What better to way to celebrate the re-birth of our blog then by returning to its roots – the restaurant that started it all: Scampo. Enough time had passed since our first trip to Scampo that I was legitimately excited to go back. I had fond memories of the homemade mozzarella and my nightmares of the elephant ear bread – that absolutely absurd bread tepee that seemed more like the unfortunate product of a kindergarten art project than an actual piece of food- had finally begun to fade. This time we opted for the more sensible bread options of focaccia with robiola and the naan with prosciutto, both were damn tasty. Things got better when the mozzarella tasting arrived. Four different kinds of housemade mozzarella were served with some prosciutto, sliced pears, and some sort of honey/jam. Simple, delicious, even impressive. It is one of the best appetizers I’ve had in Boston.

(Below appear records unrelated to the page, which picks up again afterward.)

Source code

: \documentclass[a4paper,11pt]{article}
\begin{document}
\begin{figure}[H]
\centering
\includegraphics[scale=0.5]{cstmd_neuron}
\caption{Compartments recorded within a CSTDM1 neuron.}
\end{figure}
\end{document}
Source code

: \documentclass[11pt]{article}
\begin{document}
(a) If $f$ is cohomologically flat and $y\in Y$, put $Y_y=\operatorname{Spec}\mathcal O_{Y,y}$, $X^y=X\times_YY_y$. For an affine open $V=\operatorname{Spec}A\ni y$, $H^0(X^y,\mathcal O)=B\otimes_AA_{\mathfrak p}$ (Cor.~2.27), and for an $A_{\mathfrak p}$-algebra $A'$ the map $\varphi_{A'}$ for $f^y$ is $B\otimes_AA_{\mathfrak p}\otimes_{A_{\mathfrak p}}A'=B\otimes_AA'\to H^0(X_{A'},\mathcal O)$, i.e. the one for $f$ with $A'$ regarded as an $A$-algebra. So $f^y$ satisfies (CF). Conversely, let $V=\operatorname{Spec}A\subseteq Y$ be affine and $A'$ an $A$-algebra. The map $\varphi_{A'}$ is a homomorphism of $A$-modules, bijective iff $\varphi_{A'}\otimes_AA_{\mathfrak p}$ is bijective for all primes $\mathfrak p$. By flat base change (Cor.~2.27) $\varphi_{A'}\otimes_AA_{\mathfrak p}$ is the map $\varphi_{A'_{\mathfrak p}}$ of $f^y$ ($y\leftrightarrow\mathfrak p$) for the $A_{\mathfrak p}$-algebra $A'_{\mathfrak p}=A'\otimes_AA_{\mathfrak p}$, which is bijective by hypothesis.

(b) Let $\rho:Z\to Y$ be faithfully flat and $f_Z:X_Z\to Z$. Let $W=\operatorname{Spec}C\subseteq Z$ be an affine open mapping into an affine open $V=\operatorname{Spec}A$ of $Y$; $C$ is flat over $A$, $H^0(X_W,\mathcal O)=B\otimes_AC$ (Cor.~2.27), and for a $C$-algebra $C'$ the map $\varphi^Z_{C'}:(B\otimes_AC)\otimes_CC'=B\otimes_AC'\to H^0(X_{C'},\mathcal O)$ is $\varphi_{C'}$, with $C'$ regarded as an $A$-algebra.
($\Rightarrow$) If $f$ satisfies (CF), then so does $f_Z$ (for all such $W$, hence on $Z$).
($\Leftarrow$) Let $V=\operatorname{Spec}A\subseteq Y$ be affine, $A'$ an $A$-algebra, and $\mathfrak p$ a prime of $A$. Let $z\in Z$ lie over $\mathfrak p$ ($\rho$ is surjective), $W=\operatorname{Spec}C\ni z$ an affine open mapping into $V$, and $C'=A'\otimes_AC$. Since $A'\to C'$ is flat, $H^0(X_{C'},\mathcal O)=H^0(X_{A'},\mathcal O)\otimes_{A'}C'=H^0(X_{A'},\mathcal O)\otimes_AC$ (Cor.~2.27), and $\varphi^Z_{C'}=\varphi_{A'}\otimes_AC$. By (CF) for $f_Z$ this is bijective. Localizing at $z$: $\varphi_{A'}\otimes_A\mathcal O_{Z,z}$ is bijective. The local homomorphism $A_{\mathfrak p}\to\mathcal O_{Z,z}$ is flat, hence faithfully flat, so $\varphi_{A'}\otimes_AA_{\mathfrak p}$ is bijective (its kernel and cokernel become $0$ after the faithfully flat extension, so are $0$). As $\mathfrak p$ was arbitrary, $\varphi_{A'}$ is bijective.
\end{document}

Unfortunately, it was downhill from there. The pumpkin soup tasted and looked like butter soup, the duck and quince pizza was particularly oily and the entrees just didn’t make sense. Of the swordfish, the tagliatta (thinly sliced sirloin), and the beet ravioli stuffed with oxtail, the swordfish was the winner for no other reason than that it had the fewest components on the plate. The beet ravioli were smothered in horseradish “crema” and then drowned in broth, turning what might have been great, into a soup with some squirts of cream and red pasta leaking meat. Even the tagliata came smothered in some kind of cream. The meat was cooked well, but the kitchen was doing its best to hide it.
So Scampo hasn’t changed much. What would be good food is getting bogged down by bad ideas and it’s still not worth the price. But if you go, get a glass of wine and a plate of fresh mozzarella. Heck, get two or three and call it a night.